In the entries below, filter for the word "written" and copy every matching line.
··· THE RECORDS
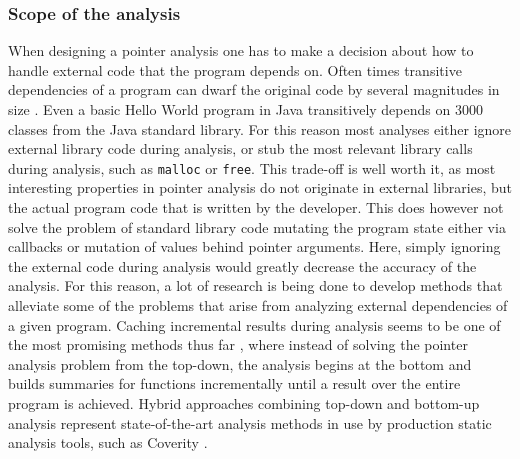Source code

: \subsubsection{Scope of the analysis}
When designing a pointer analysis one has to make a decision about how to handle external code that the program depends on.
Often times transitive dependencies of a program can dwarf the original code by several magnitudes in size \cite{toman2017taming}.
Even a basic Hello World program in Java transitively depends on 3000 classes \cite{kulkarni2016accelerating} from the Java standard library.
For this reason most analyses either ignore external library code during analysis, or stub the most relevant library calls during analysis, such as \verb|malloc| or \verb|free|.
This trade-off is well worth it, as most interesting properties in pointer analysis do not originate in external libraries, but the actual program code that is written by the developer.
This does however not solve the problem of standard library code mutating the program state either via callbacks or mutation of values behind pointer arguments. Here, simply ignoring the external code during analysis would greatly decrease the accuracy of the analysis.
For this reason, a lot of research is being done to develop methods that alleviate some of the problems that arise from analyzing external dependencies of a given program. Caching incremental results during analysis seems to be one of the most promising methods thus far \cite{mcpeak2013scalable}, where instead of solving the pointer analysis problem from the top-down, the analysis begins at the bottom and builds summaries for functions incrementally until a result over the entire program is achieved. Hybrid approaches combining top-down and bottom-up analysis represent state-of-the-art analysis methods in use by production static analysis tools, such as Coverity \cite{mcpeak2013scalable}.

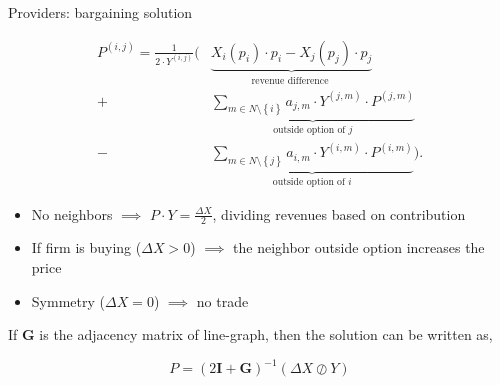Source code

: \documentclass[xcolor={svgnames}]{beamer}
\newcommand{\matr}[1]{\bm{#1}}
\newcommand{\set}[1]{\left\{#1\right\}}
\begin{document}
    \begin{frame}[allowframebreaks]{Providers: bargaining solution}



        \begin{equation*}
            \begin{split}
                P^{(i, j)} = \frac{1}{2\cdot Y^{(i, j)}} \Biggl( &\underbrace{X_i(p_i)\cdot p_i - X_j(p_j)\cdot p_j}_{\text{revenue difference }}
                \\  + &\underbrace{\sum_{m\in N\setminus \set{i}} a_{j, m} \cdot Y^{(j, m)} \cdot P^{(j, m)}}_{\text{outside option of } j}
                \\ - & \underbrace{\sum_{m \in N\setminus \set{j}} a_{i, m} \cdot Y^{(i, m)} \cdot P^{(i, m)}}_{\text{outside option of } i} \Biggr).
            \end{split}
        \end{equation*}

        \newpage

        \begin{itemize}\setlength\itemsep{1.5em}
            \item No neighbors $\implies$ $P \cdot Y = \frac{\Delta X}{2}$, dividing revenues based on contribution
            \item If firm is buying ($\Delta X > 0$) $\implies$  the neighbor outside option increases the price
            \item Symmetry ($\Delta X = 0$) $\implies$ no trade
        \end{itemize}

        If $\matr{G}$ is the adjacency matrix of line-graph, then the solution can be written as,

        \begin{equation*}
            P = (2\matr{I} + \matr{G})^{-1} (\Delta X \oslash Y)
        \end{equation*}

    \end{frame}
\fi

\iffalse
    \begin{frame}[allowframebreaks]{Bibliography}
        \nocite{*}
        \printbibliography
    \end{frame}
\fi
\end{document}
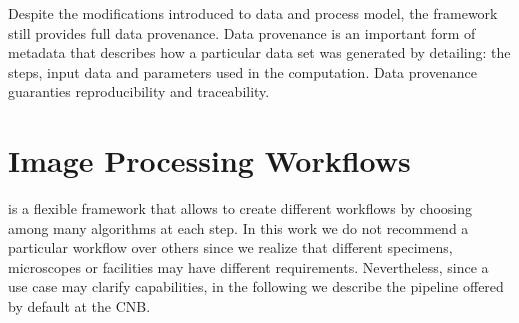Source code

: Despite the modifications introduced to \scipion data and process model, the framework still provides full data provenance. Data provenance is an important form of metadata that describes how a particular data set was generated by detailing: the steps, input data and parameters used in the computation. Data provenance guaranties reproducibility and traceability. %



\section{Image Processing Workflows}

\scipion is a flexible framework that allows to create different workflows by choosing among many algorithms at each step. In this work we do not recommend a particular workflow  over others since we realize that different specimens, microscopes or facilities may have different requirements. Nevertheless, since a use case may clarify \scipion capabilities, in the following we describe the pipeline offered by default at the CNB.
······
→ **ANSWER SPACE**
This trade-off is well worth it, as most interesting properties in pointer analysis do not originate in external libraries, but the actual program code that is written by the developer.
        If $\matr{G}$ is the adjacency matrix of line-graph, then the solution can be written as,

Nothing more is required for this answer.